Abstract

Insulin resistance is a relevant risk factor for the major cardiovascular events, caused by severe atherosclerotic involvement of coronary, cerebral and lower limb blood vessels. One of the alterations accounting for this increased cardiovascular risk is the impairment of platelet function, explained, at least in part, by the reduced sensitivity to the physiological and pharmacological anti-aggregating agents.
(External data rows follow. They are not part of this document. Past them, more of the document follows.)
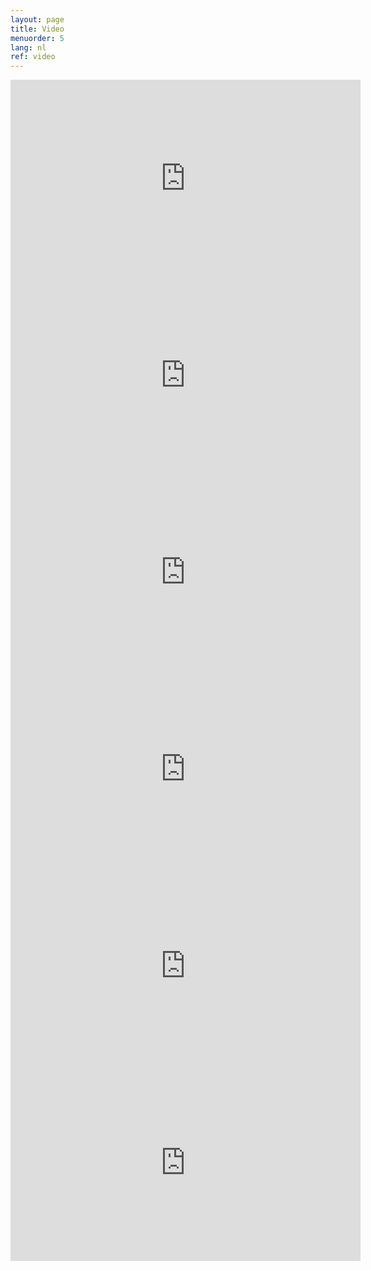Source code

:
 ```yaml
---
layout: page
title: Video
menuorder: 5
lang: nl
ref: video
---
```

<iframe width="560" height="315" src="https://www.youtube.com/embed/Zxpm2V7Mkys?rel=0" frameborder="0" allowfullscreen></iframe>

<iframe width="560" height="315" src="https://www.youtube.com/embed/LlWX3EJJt1Q?rel=0" frameborder="0" allowfullscreen></iframe>

<iframe width="560" height="315" src="https://www.youtube.com/embed/4-cHvE0IKeg?rel=0" frameborder="0" allowfullscreen></iframe>

<iframe width="560" height="315" src="https://www.youtube.com/embed/ryRgDhy5AQs?rel=0" frameborder="0" allowfullscreen></iframe>

<iframe width="560" height="315" src="https://www.youtube.com/embed/hwj-8Ht7Wr0?rel=0" frameborder="0" allowfullscreen></iframe>

<iframe width="560" height="315" src="https://www.youtube.com/embed/e7JYS7rednU?rel=0" frameborder="0" allowfullscreen></iframe>



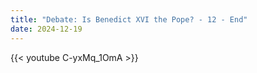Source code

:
 ```yaml
---
title: "Debate: Is Benedict XVI the Pope? - 12 - End"
date: 2024-12-19
---
```


{{< youtube C-yxMq_1OmA >}}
In the first part of this review, we will focus our attention on the physiological mechanisms involved in the attenuation of platelet response and on their impairment in insulin resistance, considering in particular: i) the reduced sensitivity to insulin and other substances acting via intracellular cyclic nucleotides; ii) the altered intracellular ionic milieu with elevated cytosolic Ca(2+), iii) the increase of oxidative stress, which elicits isoprostane production from arachidonic acid. Therapeutic guidelines recommend a multifactorial prevention including antiplatelet drugs, even though the protective effect of antiplatelet therapy in both obese and type 2 diabetic patients has not been completely clarified so far. Furthermore, some reports show a decreased sensitivity to the platelet antiaggregating effect of acetylsalicylic acid in obesity and type 2 diabetes mellitus. These defects explain why antiplatelet therapy for both chronic atherosclerotic vascular disease and acute coronary syndromes should be specifically tailored in obese, insulin resistant subjects, especially in the presence of type 2 diabetes mellitus. Thus, in the second part of this review we performed a critical overview of the clinical trials on anti-aggregating agents carried out in subjects with metabolic syndrome and type 2 diabetes mellitus.